On this episode, let’s dig into how you could be that person. How do you be that company that earns that 76%? Or seven another way? What are the different ways that category designers, the people who create and dominate new market categories think and become the one who earns that 76%?
Welcome to Lochhead on Marketing. The number one charting marketing podcast for marketers, category designers, and entrepreneurs with a different mind.
Category Design is a Game Of Thinking
Thinking about thinking is the most important kind of thinking for a Category Designer.
You are responsible for changing the way a reader, customer, or consumer “thinks.” You are successful when you’ve moved their thinking from the old way to the new and different way you are educating them about.
But what is “thinking?”
According to Roger Martin, arguably the world’s #1 management thinker, “thinking” is when you look at the world through an existing model. It’s how you use learnings from the past to make sense of the present. So when another driver cuts you off on the highway, you apply your past experiences to the present and swerve on reflex.
But almost all thinking is “reflexive” rather than “reflective.”
Consider the difference we laid out in our mini-book The Art of Fresh Thinking:
- “Reflexive” thinking: Having an unconscious “reflex” in response to ideas or opinions.
- “Reflective” thinking: Taking a moment to consciously reflect on how the past may have created a preexisting mental model keeping you from considering a new and different future.
Reflexive thinking causes a scarcity of fresh thinking in the world because it relies on mental scaffolding built in the past.
Some of the smartest people stopped reflective thinking a long time ago. We would even go so far as to say that being declared a smart person is almost certain to make you stupid. Because when you get called “smart,” you become entrenched in your comfortable past. When you’re smart, you know things. And most people who know things are called “experts.” Which means they already know. And when you already know, by definition you are using old mental scaffolding to consider new and different futures.
Which makes you stupid.
So, don’t strive to become an expert (ever!)—it’s the enemy of fresh thinking.

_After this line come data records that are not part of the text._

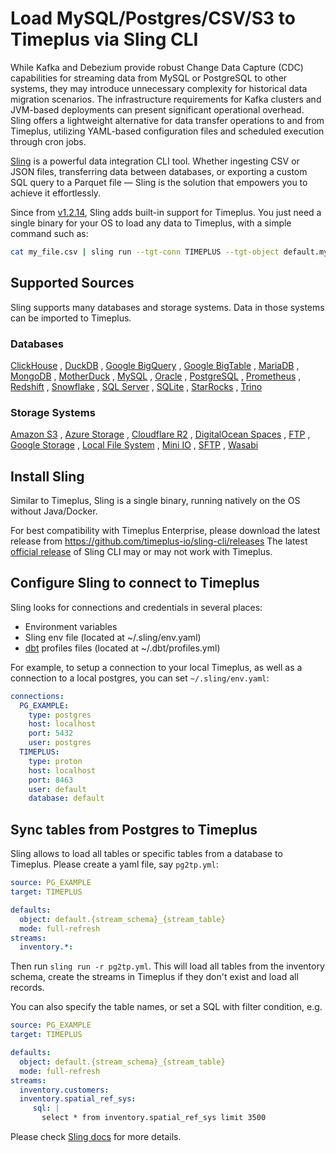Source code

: # Load MySQL/Postgres/CSV/S3 to Timeplus via Sling CLI

While Kafka and Debezium provide robust Change Data Capture (CDC) capabilities for streaming data from MySQL or PostgreSQL to other systems, they may introduce unnecessary complexity for historical data migration scenarios. The infrastructure requirements for Kafka clusters and JVM-based deployments can present significant operational overhead. Sling offers a lightweight alternative for data transfer operations to and from Timeplus, utilizing YAML-based configuration files and scheduled execution through cron jobs.

[Sling](https://slingdata.io/) is a powerful data integration CLI tool. Whether ingesting CSV or JSON files, transferring data between databases, or exporting a custom SQL query to a Parquet file — Sling is the solution that empowers you to achieve it effortlessly.

Since from [v1.2.14](https://github.com/slingdata-io/sling-cli/releases/tag/v1.2.14), Sling adds built-in support for Timeplus. You just need a single binary for your OS to load any data to Timeplus, with a simple command such as:
```bash
cat my_file.csv | sling run --tgt-conn TIMEPLUS --tgt-object default.my_stream
```

## Supported Sources

Sling supports many databases and storage systems. Data in those systems can be imported to Timeplus.

### Databases
[ClickHouse](https://docs.slingdata.io/connections/database-connections/clickhouse)
, [DuckDB](https://docs.slingdata.io/connections/database-connections/duckdb)
, [Google BigQuery](https://docs.slingdata.io/connections/database-connections/bigquery)
, [Google BigTable](https://docs.slingdata.io/connections/database-connections/bigtable)
, [MariaDB](https://docs.slingdata.io/connections/database-connections/mariadb)
, [MongoDB](https://docs.slingdata.io/connections/database-connections/mongodb)
, [MotherDuck](https://docs.slingdata.io/connections/database-connections/motherduck)
, [MySQL](https://docs.slingdata.io/connections/database-connections/mysql)
, [Oracle](https://docs.slingdata.io/connections/database-connections/oracle)
, [PostgreSQL](https://docs.slingdata.io/connections/database-connections/postgres)
, [Prometheus](https://docs.slingdata.io/connections/database-connections/prometheus)
, [Redshift](https://docs.slingdata.io/connections/database-connections/redshift)
, [Snowflake](https://docs.slingdata.io/connections/database-connections/snowflake)
, [SQL Server](https://docs.slingdata.io/connections/database-connections/sqlserver)
, [SQLite](https://docs.slingdata.io/connections/database-connections/sqlite)
, [StarRocks](https://docs.slingdata.io/connections/database-connections/starrocks)
, [Trino](https://docs.slingdata.io/connections/database-connections/trino)

### Storage Systems

[Amazon S3](https://docs.slingdata.io/connections/file-connections/s3)
, [Azure Storage](https://docs.slingdata.io/connections/file-connections/azure)
, [Cloudflare R2](https://docs.slingdata.io/connections/file-connections/r2)
, [DigitalOcean Spaces](https://docs.slingdata.io/connections/file-connections/dospaces)
, [FTP](https://docs.slingdata.io/connections/file-connections/ftp)
, [Google Storage](https://docs.slingdata.io/connections/file-connections/gs)
, [Local File System](https://docs.slingdata.io/connections/file-connections/local)
, [Mini IO](https://docs.slingdata.io/connections/file-connections/minio)
, [SFTP](https://docs.slingdata.io/connections/file-connections/sftp)
, [Wasabi](https://docs.slingdata.io/connections/file-connections/wasabi)

## Install Sling
Similar to Timeplus, Sling is a single binary, running natively on the OS without Java/Docker.

For best compatibility with Timeplus Enterprise, please download the latest release from https://github.com/timeplus-io/sling-cli/releases The latest [official release](https://github.com/slingdata-io/sling-cli/releases) of Sling CLI may or may not work with Timeplus.

## Configure Sling to connect to Timeplus

Sling looks for connections and credentials in several places:
* Environment variables
* Sling env file (located at ~/.sling/env.yaml)
* [dbt](https://www.getdbt.com/) profiles files (located at ~/.dbt/profiles.yml)

For example, to setup a connection to your local Timeplus, as well as a connection to a local postgres, you can set `~/.sling/env.yaml`:
```yaml
connections:
  PG_EXAMPLE:
    type: postgres
    host: localhost
    port: 5432
    user: postgres
  TIMEPLUS:
    type: proton
    host: localhost
    port: 8463
    user: default
    database: default
```

## Sync tables from Postgres to Timeplus
Sling allows to load all tables or specific tables from a database to Timeplus. Please create a yaml file, say `pg2tp.yml`:
```yaml
source: PG_EXAMPLE
target: TIMEPLUS

defaults:
  object: default.{stream_schema}_{stream_table}
  mode: full-refresh
streams:
  inventory.*:
```

Then run `sling run -r pg2tp.yml`. This will load all tables from the inventory schema, create the streams in Timeplus if they don't exist and load all records.

You can also specify the table names, or set a SQL with filter condition, e.g.
```yaml
source: PG_EXAMPLE
target: TIMEPLUS

defaults:
  object: default.{stream_schema}_{stream_table}
  mode: full-refresh
streams:
  inventory.customers:
  inventory.spatial_ref_sys:
     sql: |
       select * from inventory.spatial_ref_sys limit 3500
```

Please check [Sling docs](https://docs.slingdata.io/sling-cli/run/configuration/replication) for more details.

Here’s How a Category Designer Thinks
You are presented with information.
You become conscious of which model you are using to evaluate the information (which “lens” you are looking through).
And then before you react, respond, or give in to your reflexive nature, you pause and first consider which mental model you’re using to examine the information being presented. You train yourself to be curious, to ask why, to suspend your past opinions, beliefs, and mental models, and to open the aperture of your mind and consider something different.
That’s “thinking.”
Our friend, Mike Maples Jr., calls this “Backcasting.”
“Legendary builders must stand in the future and pull the present from the current reality to the future of their design. So an important additional job of the builder is to persuade early like-minded people to join a new movement.”
To learn more on how you can become a Category Designer and start thinking more reflectively, download and listen to this episode. You can also read more about it at Category Pirates.
Bio
Christopher Lochhead is a #1 Apple podcaster and #1 Amazon bestselling co-author of books: Niche Down and Play Bigger.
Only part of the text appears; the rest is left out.